2003 British television film

The Other Boleyn Girl is a 2003 BBC television film directed and written by Philippa Lowthorpe, adapted from Philippa Gregory's 2001 novel of the same name. It centres around courtier Mary Boleyn and her sister Anne Boleyn, second wife of Henry VIII, King of England, and their competition for his affections.

It was released on DVD on 6 October 2008, following the release of the 2008 version.

==Plot==
The film centres on Mary Boleyn, sister of Anne and George Boleyn. Henry VIII favours Mary, recently married to William Carey, and lady-in-waiting to his wife, Catherine of Aragon. Mary is forced by her family to become the King's mistress. Mary despairs that her husband has consented to the arrangement, but begins to come to terms with her fate.

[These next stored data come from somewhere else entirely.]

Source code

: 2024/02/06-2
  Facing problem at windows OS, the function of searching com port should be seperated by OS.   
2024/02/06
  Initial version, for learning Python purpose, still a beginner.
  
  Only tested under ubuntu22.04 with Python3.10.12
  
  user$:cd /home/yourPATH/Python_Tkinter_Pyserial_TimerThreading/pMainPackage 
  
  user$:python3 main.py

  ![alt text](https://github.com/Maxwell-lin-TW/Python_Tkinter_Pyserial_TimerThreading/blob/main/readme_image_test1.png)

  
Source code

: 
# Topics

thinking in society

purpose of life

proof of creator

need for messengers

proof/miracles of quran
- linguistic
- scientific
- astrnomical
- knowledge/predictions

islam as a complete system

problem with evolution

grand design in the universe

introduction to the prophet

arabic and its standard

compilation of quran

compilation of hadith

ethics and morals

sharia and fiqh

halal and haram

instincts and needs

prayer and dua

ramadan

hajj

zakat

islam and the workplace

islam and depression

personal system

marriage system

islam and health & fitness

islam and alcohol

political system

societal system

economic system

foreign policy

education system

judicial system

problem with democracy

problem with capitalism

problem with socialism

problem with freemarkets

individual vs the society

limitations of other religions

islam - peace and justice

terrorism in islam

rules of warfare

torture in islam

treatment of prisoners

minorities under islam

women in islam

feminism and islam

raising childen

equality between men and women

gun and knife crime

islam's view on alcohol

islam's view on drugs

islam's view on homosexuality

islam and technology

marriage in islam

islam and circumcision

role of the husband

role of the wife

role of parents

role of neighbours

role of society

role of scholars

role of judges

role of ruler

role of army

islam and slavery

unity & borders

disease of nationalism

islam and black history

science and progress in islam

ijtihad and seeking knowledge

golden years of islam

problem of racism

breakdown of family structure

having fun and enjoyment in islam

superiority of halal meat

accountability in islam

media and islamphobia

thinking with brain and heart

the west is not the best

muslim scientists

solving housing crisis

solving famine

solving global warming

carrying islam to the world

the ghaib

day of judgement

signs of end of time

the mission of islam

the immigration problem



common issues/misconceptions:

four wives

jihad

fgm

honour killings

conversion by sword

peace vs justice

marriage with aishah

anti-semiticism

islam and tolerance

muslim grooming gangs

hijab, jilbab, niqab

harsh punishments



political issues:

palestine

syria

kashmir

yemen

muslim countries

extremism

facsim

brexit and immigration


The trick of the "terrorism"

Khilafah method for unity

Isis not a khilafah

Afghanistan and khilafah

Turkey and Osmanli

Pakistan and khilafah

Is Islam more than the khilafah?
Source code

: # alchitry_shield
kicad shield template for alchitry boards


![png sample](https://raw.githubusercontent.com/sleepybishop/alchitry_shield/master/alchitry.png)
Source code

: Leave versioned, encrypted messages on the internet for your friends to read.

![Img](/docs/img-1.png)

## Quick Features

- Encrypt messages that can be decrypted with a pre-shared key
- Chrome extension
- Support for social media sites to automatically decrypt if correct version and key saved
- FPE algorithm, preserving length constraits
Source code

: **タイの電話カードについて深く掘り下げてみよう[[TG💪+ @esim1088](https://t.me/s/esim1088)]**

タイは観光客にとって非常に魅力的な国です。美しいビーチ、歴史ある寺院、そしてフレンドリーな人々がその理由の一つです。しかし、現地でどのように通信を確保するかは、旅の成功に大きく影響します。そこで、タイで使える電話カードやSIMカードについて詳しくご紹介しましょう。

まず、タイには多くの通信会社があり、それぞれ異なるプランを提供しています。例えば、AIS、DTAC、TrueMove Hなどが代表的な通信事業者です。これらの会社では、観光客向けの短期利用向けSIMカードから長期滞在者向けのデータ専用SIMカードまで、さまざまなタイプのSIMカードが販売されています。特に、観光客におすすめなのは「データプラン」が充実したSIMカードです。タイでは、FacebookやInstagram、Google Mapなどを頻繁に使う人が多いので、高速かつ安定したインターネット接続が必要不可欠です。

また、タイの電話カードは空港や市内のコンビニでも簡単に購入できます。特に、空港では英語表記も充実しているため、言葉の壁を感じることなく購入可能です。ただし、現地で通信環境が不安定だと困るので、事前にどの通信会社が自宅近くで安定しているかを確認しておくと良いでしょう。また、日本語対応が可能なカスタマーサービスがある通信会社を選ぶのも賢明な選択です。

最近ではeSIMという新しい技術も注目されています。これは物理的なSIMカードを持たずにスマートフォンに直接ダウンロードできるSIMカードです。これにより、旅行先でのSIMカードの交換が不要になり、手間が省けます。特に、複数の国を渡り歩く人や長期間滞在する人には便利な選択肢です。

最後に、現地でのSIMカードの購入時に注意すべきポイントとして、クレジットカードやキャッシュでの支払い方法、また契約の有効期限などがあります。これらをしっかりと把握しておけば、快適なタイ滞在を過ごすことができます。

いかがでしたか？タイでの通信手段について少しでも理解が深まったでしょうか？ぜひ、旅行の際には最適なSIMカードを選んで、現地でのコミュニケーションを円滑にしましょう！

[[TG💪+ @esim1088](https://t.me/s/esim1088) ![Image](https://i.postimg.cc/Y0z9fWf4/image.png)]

Anne falls in love with Henry Percy and, despite Mary's warnings, they consummate the relationship. Mary informs their family, who tell Anne that she has made a grave mistake. Percy is already betrothed, with royal consent. They fear it will spoil Mary's relationship with the King. Anne says she will never forget what Mary has done, and is exiled to the family home of Hever Castle. Anne declares that she will never fall in love again, plotting revenge and her return to court.

Mary falls in love with the King, and begins to enjoy their time together, becoming estranged from her husband. Soon, she becomes pregnant by the King. Anne returns to court, announcing that she is grateful and will serve her family in any way she can, but Mary is sceptical of her sincerity. The family plans for Anne to distract the King as Mary enters her confinement, but the King finds her more attractive than Mary. Learning from her sister's example, Anne cautiously turns down his attempts at seducing her, hoping to strengthen his desire for her.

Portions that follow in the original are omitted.